Do Not Put your Toys Away
It may be common occurrence for kids to hear their parents go, “Put your toys away. Take out your books and start revising”. Try envisioning that dread in those poor little souls. Parents do need to realize that play is far more important than they think. Toys and games do not just pose as pure fun. They are also important tools that help children learn, grow and develop. On first thought, parents may only connect play with those little muscles and developing fine motor skills.
Language Time, Fun Time
What about learning a language such as English or Bahasa Malaysia? Be it trying to learn their first language or pick up a second language, games and fun activities are a vital part of the learning process. When children have fun, learning and perfecting a language becomes effortless. Parents would not even need to yell across the room to remind them to revise and practice anymore. That is bliss. It forges friendships and helps children become more socially confident to boot.
Whether you are a teacher trying to spice up things in the class or a parent trying to support children in learning English, or any new foreign language for that matter, here are a few categorized games to get them started. They do not cost a dime and are all screen-free!
Writing and Spelling Games
This one never gets old and tests the kids how well they know their spelling. Simply on the whiteboard or with a pencil and a piece of paper, students will have to guess the alphabets on the empty dashes to form a word. Every time a player makes a wrong guess, one element of a stick figure hanged man will be drawn as a tally mark. If the players fail to guess the word after the opponent completes the diagram, they lose. So, it is always good to read up on an everyday basis and know those words, a section which we will dwell into at the bottom section.
Word Jumble Race
This game goes beyond writing and spelling, it is also fantastic for practising tenses, grammar and reading. Children will race to form a complete sentence out of jumbled up words written on broken pieces of paper.
This tops my list of favourite classroom games as a kid in school. One player will take on the role of “Simon” and the rest of the players will carry out instructions given by “Simon” that is prefaced with “Simon says”. If players do not do as told or carry out instructions that were commanded with “Simon says”, they will be eliminated. It can be quite a workout if “Simon says” play air guitar followed by waddle like a penguin and dance to the cha-cha.
Where Shall I Go?
My most vivid recollection of summer school camp comprises this game. Talk about the adventure of trying to avoid crashing into big tree trunks and slipping into streams. This game can be tamed by having children play it indoors, using chairs and tables to make up the maze. To play this game, have children form pairs and blindfold one child. The other child will then guide the blindfolded child through the maze with directions such as five steps to the left, turn right and step over a stack of books.

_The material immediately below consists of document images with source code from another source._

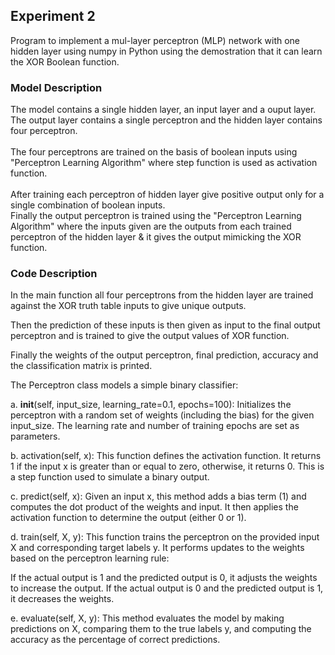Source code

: <h2>Experiment 2</h2>
Program to implement a mul-layer perceptron (MLP) network with one hidden layer using numpy in Python using the demostration that it can learn the XOR Boolean function.

<h3>Model Description</h3>
The model contains a single hidden layer, an input layer and a ouput layer. The output layer contains a single perceptron and the hidden layer contains four perceptron. <br><br>
The four perceptrons are trained on the basis of boolean inputs using "Perceptron Learning Algorithm" where step function is used as activation function. <br><br>
After training each perceptron of hidden layer give positive output only for a single combination of boolean inputs. <br>
Finally the output perceptron is trained using the "Perceptron Learning Algorithm" where the inputs given are the outputs from 
each trained perceptron of the hidden layer & it gives the output mimicking the XOR function. 

<h3>Code Description</h3>

In the main function all four perceptrons from the hidden layer are trained against the XOR truth table inputs to give unique outputs.

Then the prediction of these inputs is then given as input to the final output perceptron and is trained to give the output values of XOR function. 

Finally the weights of the output perceptron, final prediction, accuracy and the classification matrix is printed. 

The Perceptron class models a simple binary classifier:

a. __init__(self, input_size, learning_rate=0.1, epochs=100): Initializes the perceptron with a random set of weights (including the bias) for the given input_size. The learning rate and number of training epochs are set as parameters.

b. activation(self, x): This function defines the activation function. It returns 1 if the input x is greater than or equal to zero, otherwise, it returns 0. This is a step function used to simulate a binary output.

c. predict(self, x): Given an input x, this method adds a bias term (1) and computes the dot product of the weights and input. It then applies the activation function to determine the output (either 0 or 1).

d. train(self, X, y): This function trains the perceptron on the provided input X and corresponding target labels y. It performs updates to the weights based on the perceptron learning rule:

If the actual output is 1 and the predicted output is 0, it adjusts the weights to increase the output.
If the actual output is 0 and the predicted output is 1, it decreases the weights.

e. evaluate(self, X, y): This method evaluates the model by making predictions on X, comparing them to the true labels y, and computing the accuracy as the percentage of correct predictions.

Communication and Interactive Games
Miming and Pictionary
These games are great to help kids practice their vocabulary and pronunciation. One player either draws out the word or performs the action and the rest of the team shouts out their guesses. Of course, the first team to get the right answer wins the point.

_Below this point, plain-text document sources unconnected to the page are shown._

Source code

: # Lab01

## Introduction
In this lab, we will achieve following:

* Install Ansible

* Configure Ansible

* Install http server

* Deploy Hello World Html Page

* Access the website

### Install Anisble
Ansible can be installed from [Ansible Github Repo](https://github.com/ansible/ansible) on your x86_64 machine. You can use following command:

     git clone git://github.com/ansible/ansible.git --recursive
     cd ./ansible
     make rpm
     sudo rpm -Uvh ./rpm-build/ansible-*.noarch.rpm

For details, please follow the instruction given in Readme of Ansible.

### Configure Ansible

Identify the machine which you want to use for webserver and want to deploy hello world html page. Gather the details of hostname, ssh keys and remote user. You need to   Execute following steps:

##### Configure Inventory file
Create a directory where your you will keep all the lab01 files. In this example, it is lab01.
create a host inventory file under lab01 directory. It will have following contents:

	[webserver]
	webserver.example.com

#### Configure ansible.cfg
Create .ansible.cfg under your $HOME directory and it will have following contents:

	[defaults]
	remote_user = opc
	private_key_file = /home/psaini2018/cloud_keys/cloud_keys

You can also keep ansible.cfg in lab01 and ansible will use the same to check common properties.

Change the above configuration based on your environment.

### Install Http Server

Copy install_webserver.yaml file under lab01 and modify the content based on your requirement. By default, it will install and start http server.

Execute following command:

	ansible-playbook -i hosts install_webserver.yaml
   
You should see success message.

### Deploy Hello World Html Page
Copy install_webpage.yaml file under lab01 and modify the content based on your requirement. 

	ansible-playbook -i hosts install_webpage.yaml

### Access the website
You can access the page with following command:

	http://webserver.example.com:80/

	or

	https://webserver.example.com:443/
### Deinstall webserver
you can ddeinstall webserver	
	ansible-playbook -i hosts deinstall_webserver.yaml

Engaging kids in games that involve role-playing is intellectually stimulating. Kids will strike a conversation around a theme and this can help kids brush up their speaking skills. Players may take on the role of different career professionals, animals or even fantasy characters; it is as far as their imagination can take them.

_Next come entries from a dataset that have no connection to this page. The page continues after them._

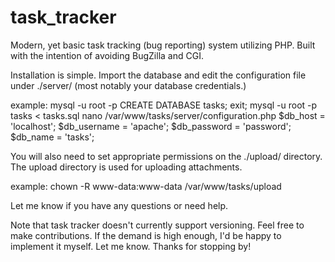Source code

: # task_tracker
Modern, yet basic task tracking (bug reporting) system utilizing PHP. Built with the intention of avoiding BugZilla and CGI.

Installation is simple. Import the database and edit the configuration file under ./server/ (most notably your database credentials.)

example:
mysql -u root -p
CREATE DATABASE tasks;
exit;
mysql -u root -p tasks < tasks.sql
nano /var/www/tasks/server/configuration.php
		$db_host = 'localhost';
		$db_username = 'apache';
		$db_password = 'password';
		$db_name = 'tasks';


You will also need to set appropriate permissions on the ./upload/ directory. The upload directory is used for uploading attachments.

example:
chown -R www-data:www-data /var/www/tasks/upload


Let me know if you have any questions or need help.

Note that task tracker doesn't currently support versioning. Feel free to make contributions. If the demand is high enough, I'd be happy to implement it myself. Let me know. Thanks for stopping by!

Do not forget the power to build vocabulary and learn grammar through reading, even if it is just reading short, simple instructions off the clues in a treasure hunt game.
This is only just the tip of the iceberg when it comes to integrating language learning with fun. Words can be conjoined to form songs and nursery rhymes, jokes and riddles, and stories. The sky is the limit here as these games can be adapted to incorporate different languages including Bahasa Malaysia or even French and Spanish if those tickle your fancy; these games can also be adapted to all age groups and skill levels. Have fun encouraging your students or children to be more eloquent within a fun learning environment!